Cotton posts 1st weekly gain in 4 weaks, holds near 9-month highs
NEW YORK: Cotton gained on Friday to post its first weekly gain in four weeks, as renewed speculator buying and short-covering by commercial dealers had the fiber recover from losses earlier in the session.
The most-active May cotton contract on ICE Futures US rose 0.11 cent, or 0.1 percent, to settle at 85.40 cents per pound.
Fiber gained about 2.4 percent since last Friday's close, and set a nine-month high of 85.97 cents a lb on Thursday.
It was the first weekly gain in a month. Cotton prices had posted slight weekly losses each of the previous three weeks, despite reaching its highest levels since May 2012.

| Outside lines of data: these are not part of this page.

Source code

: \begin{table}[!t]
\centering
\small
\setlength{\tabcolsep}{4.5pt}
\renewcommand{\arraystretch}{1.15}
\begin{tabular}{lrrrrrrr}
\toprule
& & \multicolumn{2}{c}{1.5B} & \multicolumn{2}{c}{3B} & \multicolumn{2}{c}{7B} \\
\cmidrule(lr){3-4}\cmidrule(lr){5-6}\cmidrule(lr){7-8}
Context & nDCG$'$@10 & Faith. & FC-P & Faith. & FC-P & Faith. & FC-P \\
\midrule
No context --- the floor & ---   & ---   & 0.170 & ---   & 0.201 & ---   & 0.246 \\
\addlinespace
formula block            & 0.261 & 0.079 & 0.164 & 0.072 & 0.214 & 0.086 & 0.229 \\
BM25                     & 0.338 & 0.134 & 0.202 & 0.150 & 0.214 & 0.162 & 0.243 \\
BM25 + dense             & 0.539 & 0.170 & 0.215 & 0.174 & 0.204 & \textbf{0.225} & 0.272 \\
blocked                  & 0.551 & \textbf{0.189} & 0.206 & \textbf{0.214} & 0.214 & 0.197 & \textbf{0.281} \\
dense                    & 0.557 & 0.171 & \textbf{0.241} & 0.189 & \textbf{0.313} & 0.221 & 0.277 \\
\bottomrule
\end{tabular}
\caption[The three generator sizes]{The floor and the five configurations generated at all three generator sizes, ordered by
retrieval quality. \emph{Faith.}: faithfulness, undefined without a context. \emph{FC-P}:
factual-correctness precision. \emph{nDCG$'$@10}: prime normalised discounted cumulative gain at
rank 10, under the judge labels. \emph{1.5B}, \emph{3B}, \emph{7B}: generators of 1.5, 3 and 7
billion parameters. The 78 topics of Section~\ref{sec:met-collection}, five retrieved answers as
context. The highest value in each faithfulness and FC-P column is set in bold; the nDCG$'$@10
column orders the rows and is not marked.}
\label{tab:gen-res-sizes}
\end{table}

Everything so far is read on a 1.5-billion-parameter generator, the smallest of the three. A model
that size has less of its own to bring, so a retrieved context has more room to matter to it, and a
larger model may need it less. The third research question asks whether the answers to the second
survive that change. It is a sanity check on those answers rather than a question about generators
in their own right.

"This is the bull market: it's a market that will trade lower during the day and then it finishes higher," said Ron Lawson, a partner at commodity investment firm LOGIC Advisors, who explained that dealers who hold short positions are drawn to cover their positions by the day's end,
Cotton had been down for much of the session on Friday, then gained as trading volumes picked up in the afternoon.
Prices rose nearly 3 percent in February, after gaining about 9.5 percent in January. The back-to-back monthly gains have left fiber up more than 12 percent so far in 2013.

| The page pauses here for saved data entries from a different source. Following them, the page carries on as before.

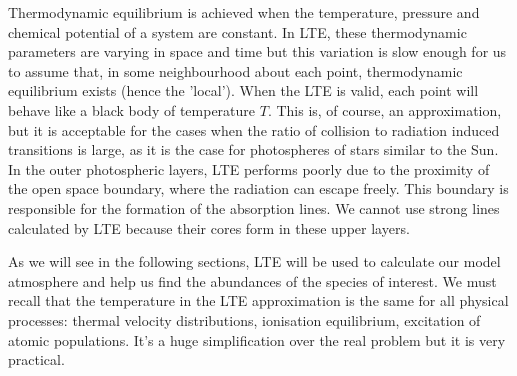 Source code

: \documentclass[dvips,12pt,a4paper]{report}
\begin{document}
{%

Thermodynamic equilibrium is achieved when the temperature, pressure and chemical potential of a system are constant. In LTE, these thermodynamic parameters are varying in space and time but this variation is slow enough for us to assume that, in some neighbourhood about each point, thermodynamic equilibrium exists (hence the 'local'). When the LTE is valid, each point will behave like a black body of temperature $T$. %
This is, of course, an approximation, but it is acceptable for the cases when the ratio of collision to radiation induced transitions is large, as it is the case for photospheres of stars similar to the Sun. In the outer photospheric layers, LTE performs poorly due to the proximity of the open space boundary, where the radiation can escape freely. This boundary is responsible for the formation of the absorption lines.
We cannot use strong lines calculated by LTE because their cores form in these upper layers.

As we will see in the following sections, LTE will be used to calculate our model atmosphere and help us find the abundances of the species of interest. We must recall that the temperature in the LTE approximation is the same for all physical processes: thermal velocity distributions, ionisation equilibrium, excitation of atomic populations. It's a huge simplification over the real problem but it is very practical.







}
\end{document}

The surge has come as speculators increased their bullish bets in the fiber to the highest levels since September 2010. Noncommercial dealers dialed those bullish bets back for the first time in six weeks during the week to Feb. 26, the same time period when cotton fell more than 4 percent from 85-cent highs.
Noncommercial dealers were seen taking profits after cotton climbed to 85.24 cents a lb on Wednesday, Feb. 20, contributing to that steep drop.

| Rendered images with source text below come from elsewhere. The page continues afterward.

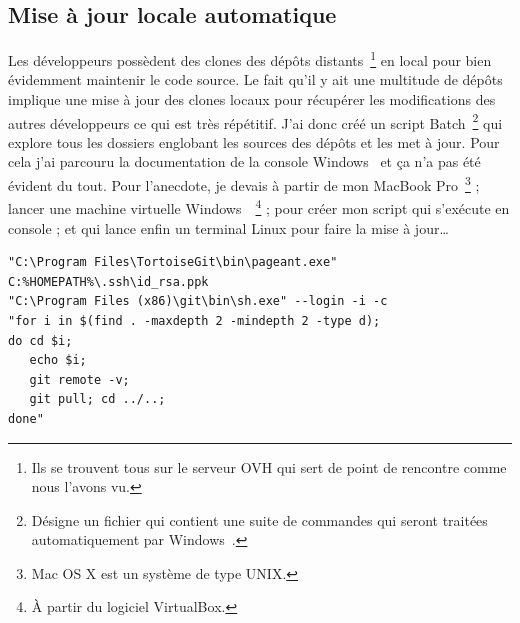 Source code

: \subsection{Mise à jour locale automatique} %
\label{sub:Mise à jour locale automatique}

Les développeurs possèdent des clones des dépôts distants\,
\footnote{Ils se trouvent tous sur le serveur OVH qui sert de point de
rencontre comme nous l'avons vu.} en local pour bien évidemment
maintenir le code source. Le fait qu'il y ait une multitude de dépôts
implique une mise à jour des clones locaux pour récupérer les
modifications des autres développeurs ce qui est très répétitif. J'ai
donc créé un script Batch\, \footnote{Désigne un fichier qui contient
une suite de commandes qui seront traitées automatiquement par
Windows~\textregistered.} qui explore tous les dossiers englobant les
sources des dépôts et les met à jour. Pour cela j'ai parcouru la
documentation de la console Windows~\textregistered{} et ça n'a pas été
évident du tout. Pour l'anecdote, je devais à partir de mon MacBook
Pro\, \footnote{Mac OS X est un système de type UNIX.} ; lancer une
machine virtuelle Windows~\textregistered\, \footnote{À partir du
logiciel VirtualBox.} ; pour créer mon script qui s'exécute en console ;
et qui lance enfin un terminal Linux pour faire la mise à jour\dots\\

\begin{lstlisting}[basicstyle=\ttfamily\small, frame=trBL]
"C:\Program Files\TortoiseGit\bin\pageant.exe"
C:%HOMEPATH%\.ssh\id_rsa.ppk
"C:\Program Files (x86)\git\bin\sh.exe" --login -i -c
"for i in $(find . -maxdepth 2 -mindepth 2 -type d);
do cd $i;
   echo $i;
   git remote -v;
   git pull; cd ../..;
done"
\end{lstlisting}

They have since returned to the market, helping push prices higher.
"Specs have added back a lot of longs," said Knight Capital's cotton specialist Sharon Johnson of the week's gains.
At the same time that speculators have been increasing their bullish bets on cotton contracts, the commercial end of the industry has been building its net short position in cotton futures and options.
The trade has begun to unwind that stance, lowering its net short position in the week to Feb. 26, according to Commodity Futures Trading Commission data.
The need to sell those short positions is setting cotton up for a short-covering rally, Lawson said.
Cotton's surge since the start of the year has come on the heels of two straight years of losses as lower-priced, synthetic alternatives eroded demand that caused an increase in global inventories.